9. The SiP device of claim 8, wherein storage element updates are enabled when the memory die detects a read command.
10. The SiP device of claim 8, wherein each of the one or more memory dies is further configured to reset the storage element based on detecting a write command.
11. The SiP device of claim 8, wherein enabling DBI AC encoding is based further on a DBI enable signal, and wherein enabling DBI DC encoding is based further on the DBI enable signal.
12. The SiP device of claim 11, wherein the DBI enable signal is based on a mode register.
13. The SiP device of claim 8, wherein when a memory die enables DBI AC encoding, the memory die is further configured to:
read, from a memory array of the memory die, memory data in response to the read command;
compare the memory data to prior read data;
determine, based on the comparison, a number of bit differences between the memory data and the prior read data; and
generate a DBI flag based on the number of bit differences.
14. The SiP device of claim 8, wherein when a memory die enables DBI DC encoding, the memory die is further configured to:
read, from a memory array of the memory die, memory data in response to the read command;
determine a number of bits of the memory data having a binary 0 value; and
generate a DBI flag based on whether the number of bits having a binary 0 value is a
majority of the memory data bits.
15. A method, comprising:
receiving, at a high-bandwidth memory (HBM) device, a read command from a host coupled to the HBM device, wherein the read command comprises a first stack identifier (SID);
determining, at a memory die of the HBM device, a second SID associated with a previous read command;
reading, at the memory die, memory data from a memory array in response to the read command;
comparing, at the memory die, the first SID and the second SID to determine whether the first SID matches the second SID;
enabling data bus inversion (DBI) AC encoding of the memory data when the first SID and second SID match; and
enabling DBI DC encoding of the memory data when the first SID and the second SID do not match.
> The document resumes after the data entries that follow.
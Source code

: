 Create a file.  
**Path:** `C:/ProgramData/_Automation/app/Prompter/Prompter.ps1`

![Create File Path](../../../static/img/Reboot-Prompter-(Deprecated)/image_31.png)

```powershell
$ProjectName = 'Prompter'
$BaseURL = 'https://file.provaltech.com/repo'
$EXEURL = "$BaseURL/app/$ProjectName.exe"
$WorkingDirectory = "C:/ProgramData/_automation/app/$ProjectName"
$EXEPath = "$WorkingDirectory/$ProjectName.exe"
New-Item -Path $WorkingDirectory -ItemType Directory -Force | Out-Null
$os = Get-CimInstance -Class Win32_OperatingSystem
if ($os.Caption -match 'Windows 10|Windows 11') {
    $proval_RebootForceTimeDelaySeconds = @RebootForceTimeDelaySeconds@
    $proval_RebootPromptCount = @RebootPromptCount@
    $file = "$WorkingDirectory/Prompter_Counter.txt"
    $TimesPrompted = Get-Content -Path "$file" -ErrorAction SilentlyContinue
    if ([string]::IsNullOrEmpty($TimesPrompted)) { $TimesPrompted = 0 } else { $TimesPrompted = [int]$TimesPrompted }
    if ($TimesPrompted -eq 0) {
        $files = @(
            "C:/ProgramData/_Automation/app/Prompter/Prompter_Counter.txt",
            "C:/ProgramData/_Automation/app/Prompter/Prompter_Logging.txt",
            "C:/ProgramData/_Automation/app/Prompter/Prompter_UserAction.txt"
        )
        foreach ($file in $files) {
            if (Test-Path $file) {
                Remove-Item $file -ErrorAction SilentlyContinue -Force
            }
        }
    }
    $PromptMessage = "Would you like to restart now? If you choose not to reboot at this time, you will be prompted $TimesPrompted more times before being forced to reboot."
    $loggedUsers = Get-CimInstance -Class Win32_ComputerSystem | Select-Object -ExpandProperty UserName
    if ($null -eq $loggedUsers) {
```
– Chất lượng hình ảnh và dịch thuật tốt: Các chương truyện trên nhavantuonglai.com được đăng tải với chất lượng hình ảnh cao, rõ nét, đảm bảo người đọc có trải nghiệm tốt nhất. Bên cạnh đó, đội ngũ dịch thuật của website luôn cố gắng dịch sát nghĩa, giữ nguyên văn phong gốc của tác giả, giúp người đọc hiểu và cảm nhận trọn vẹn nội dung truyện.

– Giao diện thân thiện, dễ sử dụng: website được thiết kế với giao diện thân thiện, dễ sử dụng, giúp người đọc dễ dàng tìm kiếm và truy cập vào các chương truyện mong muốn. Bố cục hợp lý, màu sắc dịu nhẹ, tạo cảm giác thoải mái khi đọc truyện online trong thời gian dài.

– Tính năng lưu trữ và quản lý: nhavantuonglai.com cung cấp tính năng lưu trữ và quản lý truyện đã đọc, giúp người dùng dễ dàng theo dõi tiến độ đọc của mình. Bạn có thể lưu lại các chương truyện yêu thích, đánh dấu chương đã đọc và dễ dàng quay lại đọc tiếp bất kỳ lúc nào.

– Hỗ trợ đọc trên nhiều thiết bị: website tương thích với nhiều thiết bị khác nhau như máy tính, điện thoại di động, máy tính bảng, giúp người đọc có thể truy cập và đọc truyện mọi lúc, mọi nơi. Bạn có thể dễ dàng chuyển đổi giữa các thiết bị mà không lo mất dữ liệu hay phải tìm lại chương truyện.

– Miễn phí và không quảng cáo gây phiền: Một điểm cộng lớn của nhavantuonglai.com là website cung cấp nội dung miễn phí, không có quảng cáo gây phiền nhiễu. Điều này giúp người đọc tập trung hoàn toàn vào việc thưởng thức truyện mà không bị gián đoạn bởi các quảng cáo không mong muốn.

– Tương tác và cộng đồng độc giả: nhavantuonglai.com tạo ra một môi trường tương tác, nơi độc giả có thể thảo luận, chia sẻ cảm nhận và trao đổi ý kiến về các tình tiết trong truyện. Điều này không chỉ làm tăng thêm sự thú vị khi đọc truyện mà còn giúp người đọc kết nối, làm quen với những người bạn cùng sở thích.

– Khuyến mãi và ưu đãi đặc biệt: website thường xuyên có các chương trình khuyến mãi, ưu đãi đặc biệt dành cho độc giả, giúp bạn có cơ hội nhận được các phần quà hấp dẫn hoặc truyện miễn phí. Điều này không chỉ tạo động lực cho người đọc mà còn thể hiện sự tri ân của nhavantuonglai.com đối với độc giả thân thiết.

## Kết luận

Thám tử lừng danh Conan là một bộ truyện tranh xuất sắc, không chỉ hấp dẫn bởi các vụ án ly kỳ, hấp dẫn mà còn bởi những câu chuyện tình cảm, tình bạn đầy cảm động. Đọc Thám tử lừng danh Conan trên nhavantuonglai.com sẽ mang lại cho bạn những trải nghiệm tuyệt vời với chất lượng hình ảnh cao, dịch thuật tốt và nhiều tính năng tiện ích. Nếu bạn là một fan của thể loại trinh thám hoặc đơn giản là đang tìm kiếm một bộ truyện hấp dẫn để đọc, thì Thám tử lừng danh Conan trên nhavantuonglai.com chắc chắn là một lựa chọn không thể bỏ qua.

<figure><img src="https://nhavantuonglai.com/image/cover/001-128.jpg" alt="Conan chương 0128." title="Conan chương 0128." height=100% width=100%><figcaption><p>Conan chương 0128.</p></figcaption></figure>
16. The method of claim 15, further comprising:
when DBI AC encoding is enabled:
comparing the memory data to prior read data;
determining, based on the comparison, a number of bit differences between the memory data and the prior read data; and
generating a DBI flag based on the number of bit differences.
17. The method of claim 15, further comprising:
when DBI DC encoding is enabled:
determining a number of bits of the memory data having a binary 0 value; and
generating a DBI flag based on whether the number of bits having a binary 0 value is a majority of the memory data bits.
18. The method of claim 15, further comprising:
maintaining the second SID in a storage element of the memory die; and
updating the storage element with the first SID.
19. The method of claim 18, wherein updating the storage element is enabled when the memory die detects a read command.
20. The method of claim 18, further comprising:
resetting the storage element based on detecting a write command from the host device.